CORRESPONDENCE WITH CAROLINE
[n.1] In a footnote to the third paragraph of his first reply (p.13), Clarke says: "The Passage referred to, is as follows. . . . ‘Is not the Sensory of Animals, the Place where the Perceptive Substance is present, and To which the Sensible Images of Things are convey’d by the Nerves and Brain, that they may there be Perceived, as being Present to the Perceptive Substance? And do not the Phaenomena of Nature show, that there is an Incorporeal, Living, Intelligent, Omnipresent Being, who in the Infinite Space, which is as it were His Sensorium (or Place of Perception,) sees and discerns, in the inmost and most Thorough Manner, the Very Things themselves, and comprehends them as being entirely and immediately Present within Himself; Of which Things, the Perceptive and Thinking Substance that is in Us, perceives and views, in its Little Sensory, nothing but the Images, conveyed thither by the Organs of the Senses?’ Newton’s Optics, Question 20, page 315." Before the translation, Clarke also gives the Latin text, with some italicisations not in the original, and with the addition of ‘(or Place of Perception,)’. He doesn’t mention that in the last Question, p.346, Newton states that bodies are in God’s sensory, without any ‘as it were.’

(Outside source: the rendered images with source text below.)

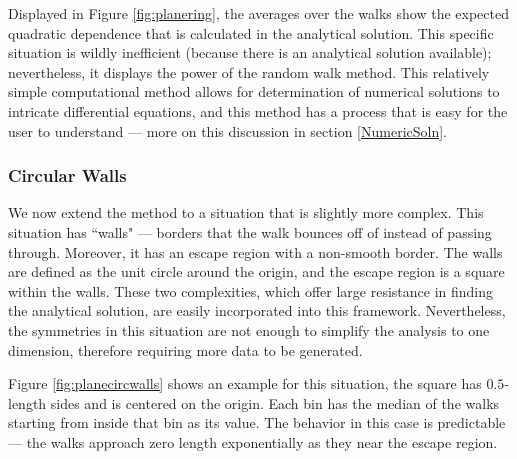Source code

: \documentclass[12pt]{article}
\begin{document}
			Displayed in Figure \ref{fig:planering}, the averages over the walks show the expected quadratic dependence that is calculated in the analytical solution.
			This specific situation is wildly inefficient (because there is an analytical solution available); nevertheless, it displays the power of the random walk method.
			This relatively simple computational method allows for determination of numerical solutions to intricate differential equations, and this method has a process that is easy for the user to understand --- more on this discussion in section \ref{NumericSoln}.
			
		\subsubsection{Circular Walls} \label{circwalls}
			We now extend the method to a situation that is slightly more complex.
			This situation has ``walls" --- borders that the walk bounces off of instead of passing through.
			Moreover, it has an escape region with a non-smooth border.
			The walls are defined as the unit circle around the origin, and the escape region is a square within the walls.
			These two complexities, which offer large resistance in finding the analytical solution, are easily incorporated into this framework.
			Nevertheless, the symmetries in this situation are not enough to simplify the analysis to one dimension, therefore requiring more data to be generated.
			
			Figure \ref{fig:planecircwalls} shows an example for this situation, the square has $0.5$-length sides and is centered on the origin.
			Each bin has the median of the walks starting from inside that bin as its value.
			The behavior in this case is predictable --- the walks approach zero length exponentially as they near the escape region.
			
\end{document}
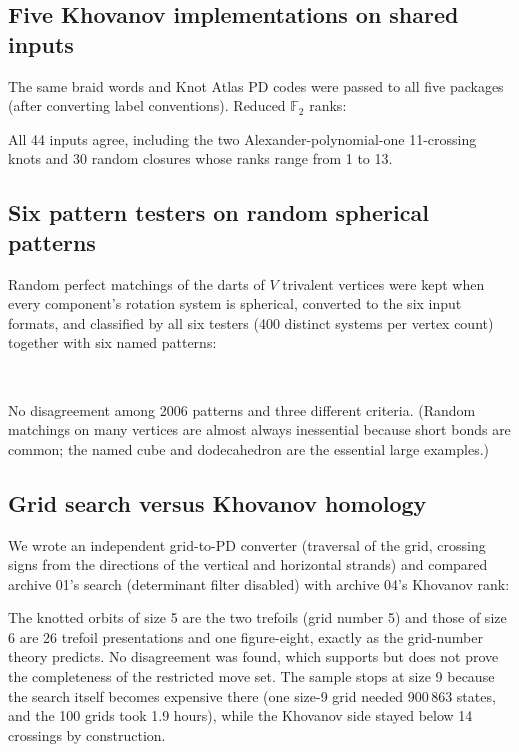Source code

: \documentclass[11pt]{article}
\theoremstyle{remark}
\newcommand{\F}{\mathbb{F}_2}
\begin{document}
\subsection{Five Khovanov implementations on shared inputs}
The same braid words and Knot Atlas PD codes were passed to all five packages
(after converting label conventions). Reduced $\F$ ranks:

\begin{center}\small

\end{center}

All 44 inputs agree, including the two Alexander-polynomial-one 11-crossing
knots and 30 random closures whose ranks range from 1 to 13.

\subsection{Six pattern testers on random spherical patterns}
Random perfect matchings of the darts of $V$ trivalent vertices were kept
when every component's rotation system is spherical, converted to the six
input formats, and classified by all six testers (400 distinct systems per
vertex count) together with six named patterns:

\begin{center}\small
\\[6pt]

\end{center}

No disagreement among 2006 patterns and three different criteria. (Random
matchings on many vertices are almost always inessential because short bonds
are common; the named cube and dodecahedron are the essential large examples.)

\subsection{Grid search versus Khovanov homology}
\label{sec:xval-grid}
We wrote an independent grid-to-PD converter (traversal of the grid, crossing
signs from the directions of the vertical and horizontal strands) and compared
archive 01's search (determinant filter disabled) with archive 04's Khovanov
rank:

\begin{center}\small
{}
\end{center}

The knotted orbits of size 5 are the two trefoils (grid number 5) and those of
size 6 are 26 trefoil presentations and one figure-eight, exactly as the
grid-number theory predicts. No disagreement was found, which supports but
does not prove the completeness of the restricted move set. The sample stops
at size 9 because the search itself becomes expensive there (one size-9 grid
needed 900\,863 states, and the 100 grids took 1.9 hours), while the Khovanov
side stayed below 14 crossings by construction.
\end{document}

Go to Optics, Question 20 (including footnote 1), and/or Question 24
[n.2] Clarke’s footnote: "The place Mr. Leibnitz here seems to allude to, is as follows. . . .‘Whilst the Comets move in Orbs very eccentrical, with all variety of Directions towards every Part of the Heavens; ’tis not possible it should have been caused by Blind Fate, that the Planets All move with one similar Direction in concentrick Orbs; excepting only some very small irregularities, which may have arisen from the mutual Actions of the Planets and Comets one upon another; and which ’tis probable will in length of time increase more and more, till the present System of Nature shall want to be anew put in Order by its Author.’ Newton, Optics, last Question, page 346." Before the translation, Clarke also gives the Latin text. The reference should be to pp.345–6.